**TASK DIRECTIONS:** The whole listing below is to be output exactly, with no line skipped.

**MATERIAL PROVIDED:**
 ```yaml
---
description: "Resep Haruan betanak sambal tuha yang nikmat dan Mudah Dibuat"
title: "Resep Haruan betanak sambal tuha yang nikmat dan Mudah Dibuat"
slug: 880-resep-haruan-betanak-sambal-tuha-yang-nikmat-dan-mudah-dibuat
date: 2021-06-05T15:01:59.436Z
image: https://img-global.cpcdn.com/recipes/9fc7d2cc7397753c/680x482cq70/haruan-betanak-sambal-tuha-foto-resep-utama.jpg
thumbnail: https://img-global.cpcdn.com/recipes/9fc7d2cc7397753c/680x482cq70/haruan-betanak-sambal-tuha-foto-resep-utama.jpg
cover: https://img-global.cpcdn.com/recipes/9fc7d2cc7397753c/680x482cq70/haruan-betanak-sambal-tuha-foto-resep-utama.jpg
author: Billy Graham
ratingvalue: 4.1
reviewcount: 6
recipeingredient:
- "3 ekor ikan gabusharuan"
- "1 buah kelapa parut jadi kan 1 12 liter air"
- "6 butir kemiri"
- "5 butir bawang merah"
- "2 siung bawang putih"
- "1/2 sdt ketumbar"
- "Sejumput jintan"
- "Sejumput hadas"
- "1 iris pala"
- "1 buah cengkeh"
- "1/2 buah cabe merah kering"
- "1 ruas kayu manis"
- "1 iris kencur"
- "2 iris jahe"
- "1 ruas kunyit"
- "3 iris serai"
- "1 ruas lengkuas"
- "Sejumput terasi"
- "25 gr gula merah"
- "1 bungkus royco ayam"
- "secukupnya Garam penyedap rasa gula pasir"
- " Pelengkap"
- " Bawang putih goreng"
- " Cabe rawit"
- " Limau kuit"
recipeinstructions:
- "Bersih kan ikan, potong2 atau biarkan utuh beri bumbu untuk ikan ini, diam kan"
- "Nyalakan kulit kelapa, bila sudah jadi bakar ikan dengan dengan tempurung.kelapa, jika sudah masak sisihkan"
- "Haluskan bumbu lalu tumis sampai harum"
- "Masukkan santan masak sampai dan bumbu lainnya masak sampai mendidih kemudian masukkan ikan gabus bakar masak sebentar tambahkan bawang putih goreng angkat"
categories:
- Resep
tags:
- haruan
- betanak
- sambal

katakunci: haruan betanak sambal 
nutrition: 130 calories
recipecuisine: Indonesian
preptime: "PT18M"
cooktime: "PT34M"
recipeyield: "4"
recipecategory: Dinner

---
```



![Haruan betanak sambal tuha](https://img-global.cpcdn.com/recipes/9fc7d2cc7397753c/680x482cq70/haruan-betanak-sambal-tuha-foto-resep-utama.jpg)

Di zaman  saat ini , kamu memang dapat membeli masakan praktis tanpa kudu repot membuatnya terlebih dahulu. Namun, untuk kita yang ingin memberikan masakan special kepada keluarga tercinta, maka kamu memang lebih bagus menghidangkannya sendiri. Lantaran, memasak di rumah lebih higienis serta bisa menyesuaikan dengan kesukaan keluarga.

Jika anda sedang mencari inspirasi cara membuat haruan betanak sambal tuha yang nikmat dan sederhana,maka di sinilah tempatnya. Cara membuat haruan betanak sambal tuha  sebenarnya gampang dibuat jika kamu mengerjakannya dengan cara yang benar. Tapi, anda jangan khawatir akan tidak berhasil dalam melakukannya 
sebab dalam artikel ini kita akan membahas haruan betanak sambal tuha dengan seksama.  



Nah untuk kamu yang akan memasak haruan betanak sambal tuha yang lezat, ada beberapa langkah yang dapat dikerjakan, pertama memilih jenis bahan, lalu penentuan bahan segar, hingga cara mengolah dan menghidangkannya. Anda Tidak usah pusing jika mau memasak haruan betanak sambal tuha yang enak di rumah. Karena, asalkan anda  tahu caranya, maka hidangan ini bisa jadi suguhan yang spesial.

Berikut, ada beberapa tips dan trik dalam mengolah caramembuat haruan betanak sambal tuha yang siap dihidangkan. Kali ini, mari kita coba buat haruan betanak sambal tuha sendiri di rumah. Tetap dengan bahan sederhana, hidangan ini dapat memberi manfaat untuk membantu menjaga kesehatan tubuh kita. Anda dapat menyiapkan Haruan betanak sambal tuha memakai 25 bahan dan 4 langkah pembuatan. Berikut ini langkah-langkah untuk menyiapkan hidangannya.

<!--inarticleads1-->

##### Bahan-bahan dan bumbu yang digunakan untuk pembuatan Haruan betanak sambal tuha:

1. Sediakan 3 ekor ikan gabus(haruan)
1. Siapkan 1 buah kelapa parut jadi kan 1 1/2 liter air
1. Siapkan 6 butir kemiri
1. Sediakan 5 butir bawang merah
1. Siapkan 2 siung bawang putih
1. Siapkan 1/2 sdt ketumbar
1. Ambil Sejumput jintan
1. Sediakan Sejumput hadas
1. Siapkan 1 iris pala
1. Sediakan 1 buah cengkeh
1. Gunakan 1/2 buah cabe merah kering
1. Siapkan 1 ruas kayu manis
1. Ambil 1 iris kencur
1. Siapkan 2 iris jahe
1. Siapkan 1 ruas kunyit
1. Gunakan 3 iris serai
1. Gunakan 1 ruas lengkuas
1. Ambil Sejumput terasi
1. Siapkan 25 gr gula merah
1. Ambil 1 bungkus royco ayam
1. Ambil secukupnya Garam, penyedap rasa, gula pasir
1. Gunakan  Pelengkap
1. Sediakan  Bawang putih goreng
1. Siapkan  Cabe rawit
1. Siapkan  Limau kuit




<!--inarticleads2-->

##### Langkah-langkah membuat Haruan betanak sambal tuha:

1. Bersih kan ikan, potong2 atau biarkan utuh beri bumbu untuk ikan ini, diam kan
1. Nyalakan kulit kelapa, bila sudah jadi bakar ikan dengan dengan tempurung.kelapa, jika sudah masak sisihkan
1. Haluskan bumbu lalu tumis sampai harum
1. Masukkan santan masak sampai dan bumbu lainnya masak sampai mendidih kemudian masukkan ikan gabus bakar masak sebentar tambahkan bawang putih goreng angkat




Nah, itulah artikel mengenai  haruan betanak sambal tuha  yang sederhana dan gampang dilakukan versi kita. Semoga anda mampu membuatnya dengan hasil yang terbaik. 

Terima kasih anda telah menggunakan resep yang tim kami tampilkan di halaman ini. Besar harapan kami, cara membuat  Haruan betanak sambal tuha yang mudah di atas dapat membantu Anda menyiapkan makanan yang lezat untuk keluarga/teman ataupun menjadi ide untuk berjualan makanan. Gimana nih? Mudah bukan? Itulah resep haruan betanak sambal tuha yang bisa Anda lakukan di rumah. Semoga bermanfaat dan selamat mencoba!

**TASK ANSWER:**
 ```yaml
---
description: "Resep Haruan betanak sambal tuha yang nikmat dan Mudah Dibuat"
title: "Resep Haruan betanak sambal tuha yang nikmat dan Mudah Dibuat"
slug: 880-resep-haruan-betanak-sambal-tuha-yang-nikmat-dan-mudah-dibuat
date: 2021-06-05T15:01:59.436Z
image: https://img-global.cpcdn.com/recipes/9fc7d2cc7397753c/680x482cq70/haruan-betanak-sambal-tuha-foto-resep-utama.jpg
thumbnail: https://img-global.cpcdn.com/recipes/9fc7d2cc7397753c/680x482cq70/haruan-betanak-sambal-tuha-foto-resep-utama.jpg
cover: https://img-global.cpcdn.com/recipes/9fc7d2cc7397753c/680x482cq70/haruan-betanak-sambal-tuha-foto-resep-utama.jpg
author: Billy Graham
ratingvalue: 4.1
reviewcount: 6
recipeingredient:
- "3 ekor ikan gabusharuan"
- "1 buah kelapa parut jadi kan 1 12 liter air"
- "6 butir kemiri"
- "5 butir bawang merah"
- "2 siung bawang putih"
- "1/2 sdt ketumbar"
- "Sejumput jintan"
- "Sejumput hadas"
- "1 iris pala"
- "1 buah cengkeh"
- "1/2 buah cabe merah kering"
- "1 ruas kayu manis"
- "1 iris kencur"
- "2 iris jahe"
- "1 ruas kunyit"
- "3 iris serai"
- "1 ruas lengkuas"
- "Sejumput terasi"
- "25 gr gula merah"
- "1 bungkus royco ayam"
- "secukupnya Garam penyedap rasa gula pasir"
- " Pelengkap"
- " Bawang putih goreng"
- " Cabe rawit"
- " Limau kuit"
recipeinstructions:
- "Bersih kan ikan, potong2 atau biarkan utuh beri bumbu untuk ikan ini, diam kan"
- "Nyalakan kulit kelapa, bila sudah jadi bakar ikan dengan dengan tempurung.kelapa, jika sudah masak sisihkan"
- "Haluskan bumbu lalu tumis sampai harum"
- "Masukkan santan masak sampai dan bumbu lainnya masak sampai mendidih kemudian masukkan ikan gabus bakar masak sebentar tambahkan bawang putih goreng angkat"
categories:
- Resep
tags:
- haruan
- betanak
- sambal

katakunci: haruan betanak sambal 
nutrition: 130 calories
recipecuisine: Indonesian
preptime: "PT18M"
cooktime: "PT34M"
recipeyield: "4"
recipecategory: Dinner

---
```



![Haruan betanak sambal tuha](https://img-global.cpcdn.com/recipes/9fc7d2cc7397753c/680x482cq70/haruan-betanak-sambal-tuha-foto-resep-utama.jpg)

Di zaman  saat ini , kamu memang dapat membeli masakan praktis tanpa kudu repot membuatnya terlebih dahulu. Namun, untuk kita yang ingin memberikan masakan special kepada keluarga tercinta, maka kamu memang lebih bagus menghidangkannya sendiri. Lantaran, memasak di rumah lebih higienis serta bisa menyesuaikan dengan kesukaan keluarga.

Jika anda sedang mencari inspirasi cara membuat haruan betanak sambal tuha yang nikmat dan sederhana,maka di sinilah tempatnya. Cara membuat haruan betanak sambal tuha  sebenarnya gampang dibuat jika kamu mengerjakannya dengan cara yang benar. Tapi, anda jangan khawatir akan tidak berhasil dalam melakukannya 
sebab dalam artikel ini kita akan membahas haruan betanak sambal tuha dengan seksama.  



Nah untuk kamu yang akan memasak haruan betanak sambal tuha yang lezat, ada beberapa langkah yang dapat dikerjakan, pertama memilih jenis bahan, lalu penentuan bahan segar, hingga cara mengolah dan menghidangkannya. Anda Tidak usah pusing jika mau memasak haruan betanak sambal tuha yang enak di rumah. Karena, asalkan anda  tahu caranya, maka hidangan ini bisa jadi suguhan yang spesial.

Berikut, ada beberapa tips dan trik dalam mengolah caramembuat haruan betanak sambal tuha yang siap dihidangkan. Kali ini, mari kita coba buat haruan betanak sambal tuha sendiri di rumah. Tetap dengan bahan sederhana, hidangan ini dapat memberi manfaat untuk membantu menjaga kesehatan tubuh kita. Anda dapat menyiapkan Haruan betanak sambal tuha memakai 25 bahan dan 4 langkah pembuatan. Berikut ini langkah-langkah untuk menyiapkan hidangannya.

<!--inarticleads1-->

##### Bahan-bahan dan bumbu yang digunakan untuk pembuatan Haruan betanak sambal tuha:

1. Sediakan 3 ekor ikan gabus(haruan)
1. Siapkan 1 buah kelapa parut jadi kan 1 1/2 liter air
1. Siapkan 6 butir kemiri
1. Sediakan 5 butir bawang merah
1. Siapkan 2 siung bawang putih
1. Siapkan 1/2 sdt ketumbar
1. Ambil Sejumput jintan
1. Sediakan Sejumput hadas
1. Siapkan 1 iris pala
1. Sediakan 1 buah cengkeh
1. Gunakan 1/2 buah cabe merah kering
1. Siapkan 1 ruas kayu manis
1. Ambil 1 iris kencur
1. Siapkan 2 iris jahe
1. Siapkan 1 ruas kunyit
1. Gunakan 3 iris serai
1. Gunakan 1 ruas lengkuas
1. Ambil Sejumput terasi
1. Siapkan 25 gr gula merah
1. Ambil 1 bungkus royco ayam
1. Ambil secukupnya Garam, penyedap rasa, gula pasir
1. Gunakan  Pelengkap
1. Sediakan  Bawang putih goreng
1. Siapkan  Cabe rawit
1. Siapkan  Limau kuit




<!--inarticleads2-->

##### Langkah-langkah membuat Haruan betanak sambal tuha:

1. Bersih kan ikan, potong2 atau biarkan utuh beri bumbu untuk ikan ini, diam kan
1. Nyalakan kulit kelapa, bila sudah jadi bakar ikan dengan dengan tempurung.kelapa, jika sudah masak sisihkan
1. Haluskan bumbu lalu tumis sampai harum
1. Masukkan santan masak sampai dan bumbu lainnya masak sampai mendidih kemudian masukkan ikan gabus bakar masak sebentar tambahkan bawang putih goreng angkat




Nah, itulah artikel mengenai  haruan betanak sambal tuha  yang sederhana dan gampang dilakukan versi kita. Semoga anda mampu membuatnya dengan hasil yang terbaik. 

Terima kasih anda telah menggunakan resep yang tim kami tampilkan di halaman ini. Besar harapan kami, cara membuat  Haruan betanak sambal tuha yang mudah di atas dapat membantu Anda menyiapkan makanan yang lezat untuk keluarga/teman ataupun menjadi ide untuk berjualan makanan. Gimana nih? Mudah bukan? Itulah resep haruan betanak sambal tuha yang bisa Anda lakukan di rumah. Semoga bermanfaat dan selamat mencoba!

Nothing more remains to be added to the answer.